* Work required:
Without altering a word, return the records below, but exclude the pictures.

* Data excerpts:

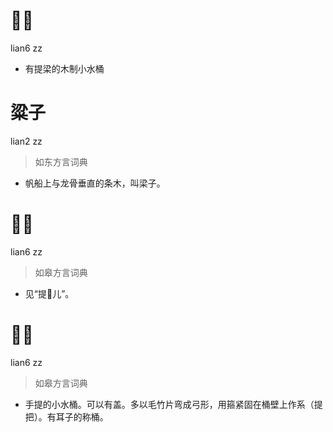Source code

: # 𪳄子
lian6 zz
- 有提梁的木制小水桶

# 粱子
lian2 zz
> 如东方言词典
- 帆船上与龙骨垂直的条木，叫梁子。

# 𪳄子
lian6 zz
> 如皋方言词典
- 见“提𪳄儿”。

# 𪳄子
lian6 zz
> 如皋方言词典
- 手提的小水桶。可以有盖。多以毛竹片弯成弓形，用箍紧固在桶壁上作系（提把）。有耳子的称桶。
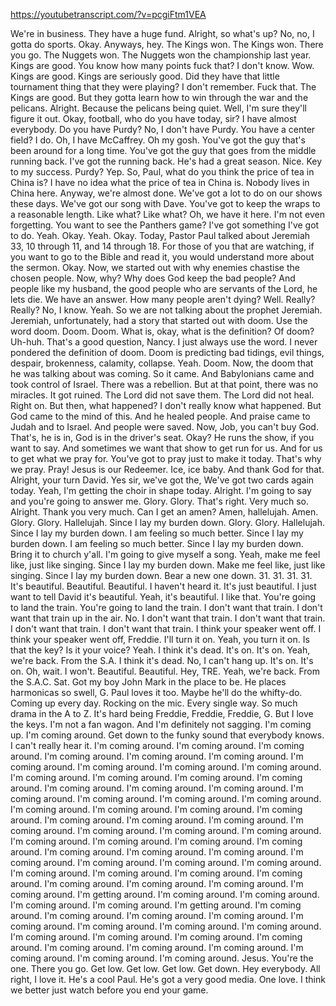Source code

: https://youtubetranscript.com/?v=pcgiFtm1VEA

 We're in business. They have a huge fund. Alright, so what's up? No, no, I gotta do sports. Okay. Anyways, hey. The Kings won. The Kings won. There you go. The Nuggets won. The Nuggets won the championship last year. Kings are good. You know how many points fuck that? I don't know. Wow. Kings are good. Kings are seriously good. Did they have that little tournament thing that they were playing? I don't remember. Fuck that. The Kings are good. But they gotta learn how to win through the war and the pelicans. Alright. Because the pelicans being quiet. Well, I'm sure they'll figure it out. Okay, football, who do you have today, sir? I have almost everybody. Do you have Purdy? No, I don't have Purdy. You have a center field? I do. Oh, I have McCaffrey. Oh my gosh. You've got the guy that's been around for a long time. You've got the guy that goes from the middle running back. I've got the running back. He's had a great season. Nice. Key to my success. Purdy? Yep. So, Paul, what do you think the price of tea in China is? I have no idea what the price of tea in China is. Nobody lives in China here. Anyway, we're almost done. We've got a lot to do on our shows these days. We've got our song with Dave. You've got to keep the wraps to a reasonable length. Like what? Like what? Oh, we have it here. I'm not even forgetting. You want to see the Panthers game? I've got something I've got to do. Yeah. Okay. Yeah. Okay. Today, Pastor Paul talked about Jeremiah 33, 10 through 11, and 14 through 18. For those of you that are watching, if you want to go to the Bible and read it, you would understand more about the sermon. Okay. Now, we started out with why enemies chastise the chosen people. Now, why? Why does God keep the bad people? And people like my husband, the good people who are servants of the Lord, he lets die. We have an answer. How many people aren't dying? Well. Really? Really? No, I know. Yeah. So we are not talking about the prophet Jeremiah. Jeremiah, unfortunately, had a story that started out with doom. Use the word doom. Doom. Doom. What is, okay, what is the definition? Of doom? Uh-huh. That's a good question, Nancy. I just always use the word. I never pondered the definition of doom. Doom is predicting bad tidings, evil things, despair, brokenness, calamity, collapse. Yeah. Doom. Now, the doom that he was talking about was coming. So it came. And Babylonians came and took control of Israel. There was a rebellion. But at that point, there was no miracles. It got ruined. The Lord did not save them. The Lord did not heal. Right on. But then, what happened? I don't really know what happened. But God came to the mind of this. And he healed people. And praise came to Judah and to Israel. And people were saved. Now, Job, you can't buy God. That's, he is in, God is in the driver's seat. Okay? He runs the show, if you want to say. And sometimes we want that show to get run for us. And for us to get what we pray for. You've got to pray just to make it today. That's why we pray. Pray! Jesus is our Redeemer. Ice, ice baby. And thank God for that. Alright, your turn David. Yes sir, we've got the, We've got two cards again today. Yeah, I'm getting the choir in shape today. Alright. I'm going to say and you're going to answer me. Glory. Glory. That's right. Very much so. Alright. Thank you very much. Can I get an amen? Amen, hallelujah. Amen. Glory. Glory. Hallelujah. Since I lay my burden down. Glory. Glory. Hallelujah. Since I lay my burden down. I am feeling so much better. Since I lay my burden down. I am feeling so much better. Since I lay my burden down. Bring it to church y'all. I'm going to give myself a song. Yeah, make me feel like, just like singing. Since I lay my burden down. Make me feel like, just like singing. Since I lay my burden down. Bear a new one down. 31. 31. 31. 31. It's beautiful. Beautiful. Beautiful. I haven't heard it. It's just beautiful. I just want to tell David it's beautiful. Yeah, it's beautiful. I like that. You're going to land the train. You're going to land the train. I don't want that train. I don't want that train up in the air. No. I don't want that train. I don't want that train. I don't want that train. I don't want that train. I think your speaker went off. I think your speaker went off, Freddie. I'll turn it on. Yeah, you turn it on. Is that the key? Is it your voice? Yeah. I think it's dead. It's on. It's on. Yeah, we're back. From the S.A. I think it's dead. No, I can't hang up. It's on. It's on. Oh, wait. I won't. Beautiful. Beautiful. Hey, TRE. Yeah, we're back. From the S.A.C. Sat. Got my boy John Mark in the place to be. He places harmonicas so swell, G. Paul loves it too. Maybe he'll do the whifty-do. Coming up every day. Rocking on the mic. Every single way. So much drama in the A to Z. It's hard being Freddie, Freddie, Freddie, G. But I love the keys. I'm not a fan wagon. And I'm definitely not sagging. I'm coming up. I'm coming around. Get down to the funky sound that everybody knows. I can't really hear it. I'm coming around. I'm coming around. I'm coming around. I'm coming around. I'm coming around. I'm coming around. I'm coming around. I'm coming around. I'm coming around. I'm coming around. I'm coming around. I'm coming around. I'm coming around. I'm coming around. I'm coming around. I'm coming around. I'm coming around. I'm coming around. I'm coming around. I'm coming around. I'm coming around. I'm coming around. I'm coming around. I'm coming around. I'm coming around. I'm coming around. I'm coming around. I'm coming around. I'm coming around. I'm coming around. I'm coming around. I'm coming around. I'm coming around. I'm coming around. I'm coming around. I'm coming around. I'm coming around. I'm coming around. I'm coming around. I'm coming around. I'm coming around. I'm coming around. I'm coming around. I'm coming around. I'm coming around. I'm coming around. I'm coming around. I'm coming around. I'm coming around. I'm coming around. I'm coming around. I'm getting around. I'm coming around. I'm coming around. I'm coming around. I'm coming around. I'm getting around. I'm coming around. I'm coming around. I'm coming around. I'm coming around. I'm coming around. I'm coming around. I'm coming around. I'm coming around. I'm coming around. I'm coming around. I'm coming around. I'm coming around. I'm coming around. I'm coming around. I'm coming around. I'm coming around. I'm coming around. I'm coming around. Jesus. You're the one. There you go. Get low. Get low. Get low. Get down. Hey everybody. All right, I love it. He's a cool Paul. He's got a very good media. One love. I think we better just watch before you end your game.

* Solution for this task:
Source code

: # 𪳄子
lian6 zz
- 有提梁的木制小水桶

# 粱子
lian2 zz
> 如东方言词典
- 帆船上与龙骨垂直的条木，叫梁子。

# 𪳄子
lian6 zz
> 如皋方言词典
- 见“提𪳄儿”。

# 𪳄子
lian6 zz
> 如皋方言词典
- 手提的小水桶。可以有盖。多以毛竹片弯成弓形，用箍紧固在桶壁上作系（提把）。有耳子的称桶。
Source code

: https://youtubetranscript.com/?v=pcgiFtm1VEA

 We're in business. They have a huge fund. Alright, so what's up? No, no, I gotta do sports. Okay. Anyways, hey. The Kings won. The Kings won. There you go. The Nuggets won. The Nuggets won the championship last year. Kings are good. You know how many points fuck that? I don't know. Wow. Kings are good. Kings are seriously good. Did they have that little tournament thing that they were playing? I don't remember. Fuck that. The Kings are good. But they gotta learn how to win through the war and the pelicans. Alright. Because the pelicans being quiet. Well, I'm sure they'll figure it out. Okay, football, who do you have today, sir? I have almost everybody. Do you have Purdy? No, I don't have Purdy. You have a center field? I do. Oh, I have McCaffrey. Oh my gosh. You've got the guy that's been around for a long time. You've got the guy that goes from the middle running back. I've got the running back. He's had a great season. Nice. Key to my success. Purdy? Yep. So, Paul, what do you think the price of tea in China is? I have no idea what the price of tea in China is. Nobody lives in China here. Anyway, we're almost done. We've got a lot to do on our shows these days. We've got our song with Dave. You've got to keep the wraps to a reasonable length. Like what? Like what? Oh, we have it here. I'm not even forgetting. You want to see the Panthers game? I've got something I've got to do. Yeah. Okay. Yeah. Okay. Today, Pastor Paul talked about Jeremiah 33, 10 through 11, and 14 through 18. For those of you that are watching, if you want to go to the Bible and read it, you would understand more about the sermon. Okay. Now, we started out with why enemies chastise the chosen people. Now, why? Why does God keep the bad people? And people like my husband, the good people who are servants of the Lord, he lets die. We have an answer. How many people aren't dying? Well. Really? Really? No, I know. Yeah. So we are not talking about the prophet Jeremiah. Jeremiah, unfortunately, had a story that started out with doom. Use the word doom. Doom. Doom. What is, okay, what is the definition? Of doom? Uh-huh. That's a good question, Nancy. I just always use the word. I never pondered the definition of doom. Doom is predicting bad tidings, evil things, despair, brokenness, calamity, collapse. Yeah. Doom. Now, the doom that he was talking about was coming. So it came. And Babylonians came and took control of Israel. There was a rebellion. But at that point, there was no miracles. It got ruined. The Lord did not save them. The Lord did not heal. Right on. But then, what happened? I don't really know what happened. But God came to the mind of this. And he healed people. And praise came to Judah and to Israel. And people were saved. Now, Job, you can't buy God. That's, he is in, God is in the driver's seat. Okay? He runs the show, if you want to say. And sometimes we want that show to get run for us. And for us to get what we pray for. You've got to pray just to make it today. That's why we pray. Pray! Jesus is our Redeemer. Ice, ice baby. And thank God for that. Alright, your turn David. Yes sir, we've got the, We've got two cards again today. Yeah, I'm getting the choir in shape today. Alright. I'm going to say and you're going to answer me. Glory. Glory. That's right. Very much so. Alright. Thank you very much. Can I get an amen? Amen, hallelujah. Amen. Glory. Glory. Hallelujah. Since I lay my burden down. Glory. Glory. Hallelujah. Since I lay my burden down. I am feeling so much better. Since I lay my burden down. I am feeling so much better. Since I lay my burden down. Bring it to church y'all. I'm going to give myself a song. Yeah, make me feel like, just like singing. Since I lay my burden down. Make me feel like, just like singing. Since I lay my burden down. Bear a new one down. 31. 31. 31. 31. It's beautiful. Beautiful. Beautiful. I haven't heard it. It's just beautiful. I just want to tell David it's beautiful. Yeah, it's beautiful. I like that. You're going to land the train. You're going to land the train. I don't want that train. I don't want that train up in the air. No. I don't want that train. I don't want that train. I don't want that train. I don't want that train. I think your speaker went off. I think your speaker went off, Freddie. I'll turn it on. Yeah, you turn it on. Is that the key? Is it your voice? Yeah. I think it's dead. It's on. It's on. Yeah, we're back. From the S.A. I think it's dead. No, I can't hang up. It's on. It's on. Oh, wait. I won't. Beautiful. Beautiful. Hey, TRE. Yeah, we're back. From the S.A.C. Sat. Got my boy John Mark in the place to be. He places harmonicas so swell, G. Paul loves it too. Maybe he'll do the whifty-do. Coming up every day. Rocking on the mic. Every single way. So much drama in the A to Z. It's hard being Freddie, Freddie, Freddie, G. But I love the keys. I'm not a fan wagon. And I'm definitely not sagging. I'm coming up. I'm coming around. Get down to the funky sound that everybody knows. I can't really hear it. I'm coming around. I'm coming around. I'm coming around. I'm coming around. I'm coming around. I'm coming around. I'm coming around. I'm coming around. I'm coming around. I'm coming around. I'm coming around. I'm coming around. I'm coming around. I'm coming around. I'm coming around. I'm coming around. I'm coming around. I'm coming around. I'm coming around. I'm coming around. I'm coming around. I'm coming around. I'm coming around. I'm coming around. I'm coming around. I'm coming around. I'm coming around. I'm coming around. I'm coming around. I'm coming around. I'm coming around. I'm coming around. I'm coming around. I'm coming around. I'm coming around. I'm coming around. I'm coming around. I'm coming around. I'm coming around. I'm coming around. I'm coming around. I'm coming around. I'm coming around. I'm coming around. I'm coming around. I'm coming around. I'm coming around. I'm coming around. I'm coming around. I'm coming around. I'm coming around. I'm getting around. I'm coming around. I'm coming around. I'm coming around. I'm coming around. I'm getting around. I'm coming around. I'm coming around. I'm coming around. I'm coming around. I'm coming around. I'm coming around. I'm coming around. I'm coming around. I'm coming around. I'm coming around. I'm coming around. I'm coming around. I'm coming around. I'm coming around. I'm coming around. I'm coming around. I'm coming around. I'm coming around. Jesus. You're the one. There you go. Get low. Get low. Get low. Get down. Hey everybody. All right, I love it. He's a cool Paul. He's got a very good media. One love. I think we better just watch before you end your game.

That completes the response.